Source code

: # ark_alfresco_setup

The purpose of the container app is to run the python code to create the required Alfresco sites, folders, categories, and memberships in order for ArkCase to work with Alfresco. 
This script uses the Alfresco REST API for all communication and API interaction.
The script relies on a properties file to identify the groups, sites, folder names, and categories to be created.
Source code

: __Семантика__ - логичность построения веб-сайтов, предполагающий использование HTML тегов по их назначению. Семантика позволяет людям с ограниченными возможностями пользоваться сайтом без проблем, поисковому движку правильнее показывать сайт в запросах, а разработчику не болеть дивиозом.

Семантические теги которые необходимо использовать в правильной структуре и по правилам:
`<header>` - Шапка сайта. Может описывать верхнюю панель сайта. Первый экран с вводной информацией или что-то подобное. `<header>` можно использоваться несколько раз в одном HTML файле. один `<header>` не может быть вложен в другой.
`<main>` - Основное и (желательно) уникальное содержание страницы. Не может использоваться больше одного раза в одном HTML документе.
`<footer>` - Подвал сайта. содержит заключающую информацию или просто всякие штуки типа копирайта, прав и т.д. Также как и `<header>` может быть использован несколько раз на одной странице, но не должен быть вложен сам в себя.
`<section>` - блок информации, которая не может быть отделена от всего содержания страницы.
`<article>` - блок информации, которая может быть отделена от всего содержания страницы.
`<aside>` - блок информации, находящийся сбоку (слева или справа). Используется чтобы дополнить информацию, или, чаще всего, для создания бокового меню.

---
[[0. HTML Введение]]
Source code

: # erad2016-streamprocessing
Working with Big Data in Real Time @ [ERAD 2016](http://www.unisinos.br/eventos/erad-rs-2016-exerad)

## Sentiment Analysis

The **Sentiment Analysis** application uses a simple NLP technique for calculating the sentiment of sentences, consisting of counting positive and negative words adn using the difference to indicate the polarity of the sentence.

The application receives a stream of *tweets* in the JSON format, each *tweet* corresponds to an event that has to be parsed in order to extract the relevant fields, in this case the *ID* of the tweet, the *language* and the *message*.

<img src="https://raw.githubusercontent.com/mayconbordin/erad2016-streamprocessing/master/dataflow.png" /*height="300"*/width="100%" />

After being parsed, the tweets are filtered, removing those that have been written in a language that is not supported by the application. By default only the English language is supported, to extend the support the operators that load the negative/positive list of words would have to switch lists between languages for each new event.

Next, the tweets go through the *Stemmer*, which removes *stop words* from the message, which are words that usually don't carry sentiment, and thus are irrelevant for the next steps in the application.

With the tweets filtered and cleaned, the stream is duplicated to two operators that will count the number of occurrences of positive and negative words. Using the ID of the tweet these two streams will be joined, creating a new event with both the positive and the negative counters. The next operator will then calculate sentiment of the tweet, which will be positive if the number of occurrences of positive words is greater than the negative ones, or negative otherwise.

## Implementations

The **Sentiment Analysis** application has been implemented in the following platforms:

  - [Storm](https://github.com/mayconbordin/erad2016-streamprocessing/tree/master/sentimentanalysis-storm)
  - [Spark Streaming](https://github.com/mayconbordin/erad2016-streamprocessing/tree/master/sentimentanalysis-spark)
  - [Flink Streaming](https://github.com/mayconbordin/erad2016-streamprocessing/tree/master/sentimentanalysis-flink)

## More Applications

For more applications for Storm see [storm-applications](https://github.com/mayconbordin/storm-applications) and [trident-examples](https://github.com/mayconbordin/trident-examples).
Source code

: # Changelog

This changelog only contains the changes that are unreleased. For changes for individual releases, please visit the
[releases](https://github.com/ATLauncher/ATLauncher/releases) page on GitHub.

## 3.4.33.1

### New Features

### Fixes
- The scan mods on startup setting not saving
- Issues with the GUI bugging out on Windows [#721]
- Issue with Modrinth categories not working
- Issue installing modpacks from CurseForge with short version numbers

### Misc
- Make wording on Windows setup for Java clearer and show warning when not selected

┄┄┄┄┄┄

◆ Problem details:
Send back an exact copy of only the lines from the line with "создания бокового меню." up to and including the line with "The application receives" in the data above.

◆ Result below:
`<aside>` - блок информации, находящийся сбоку (слева или справа). Используется чтобы дополнить информацию, или, чаще всего, для создания бокового меню.

---
[[0. HTML Введение]]
Source code

: # erad2016-streamprocessing
Working with Big Data in Real Time @ [ERAD 2016](http://www.unisinos.br/eventos/erad-rs-2016-exerad)

## Sentiment Analysis

The **Sentiment Analysis** application uses a simple NLP technique for calculating the sentiment of sentences, consisting of counting positive and negative words adn using the difference to indicate the polarity of the sentence.

The application receives a stream of *tweets* in the JSON format, each *tweet* corresponds to an event that has to be parsed in order to extract the relevant fields, in this case the *ID* of the tweet, the *language* and the *message*.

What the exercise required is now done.